### What to work on
Go through the entries below. Copy each line in which "Hello" appears.

*****

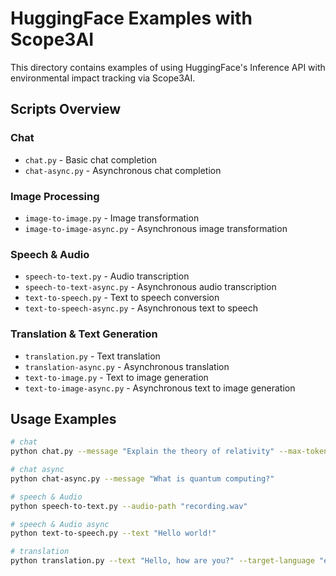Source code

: # HuggingFace Examples with Scope3AI

This directory contains examples of using HuggingFace's Inference API with environmental impact tracking via Scope3AI.

## Scripts Overview

### Chat
- `chat.py` - Basic chat completion
- `chat-async.py` - Asynchronous chat completion

### Image Processing
- `image-to-image.py` - Image transformation
- `image-to-image-async.py` - Asynchronous image transformation

### Speech & Audio
- `speech-to-text.py` - Audio transcription
- `speech-to-text-async.py` - Asynchronous audio transcription
- `text-to-speech.py` - Text to speech conversion
- `text-to-speech-async.py` - Asynchronous text to speech

### Translation & Text Generation
- `translation.py` - Text translation
- `translation-async.py` - Asynchronous translation
- `text-to-image.py` - Text to image generation
- `text-to-image-async.py` - Asynchronous text to image generation

## Usage Examples

```bash
# chat
python chat.py --message "Explain the theory of relativity" --max-tokens 100

# chat async
python chat-async.py --message "What is quantum computing?"

# speech & Audio
python speech-to-text.py --audio-path "recording.wav"

# speech & Audio async
python text-to-speech.py --text "Hello world!"

# translation
python translation.py --text "Hello, how are you?" --target-language "es"
```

*****

### Expected output
python text-to-speech.py --text "Hello world!"
python translation.py --text "Hello, how are you?" --target-language "es"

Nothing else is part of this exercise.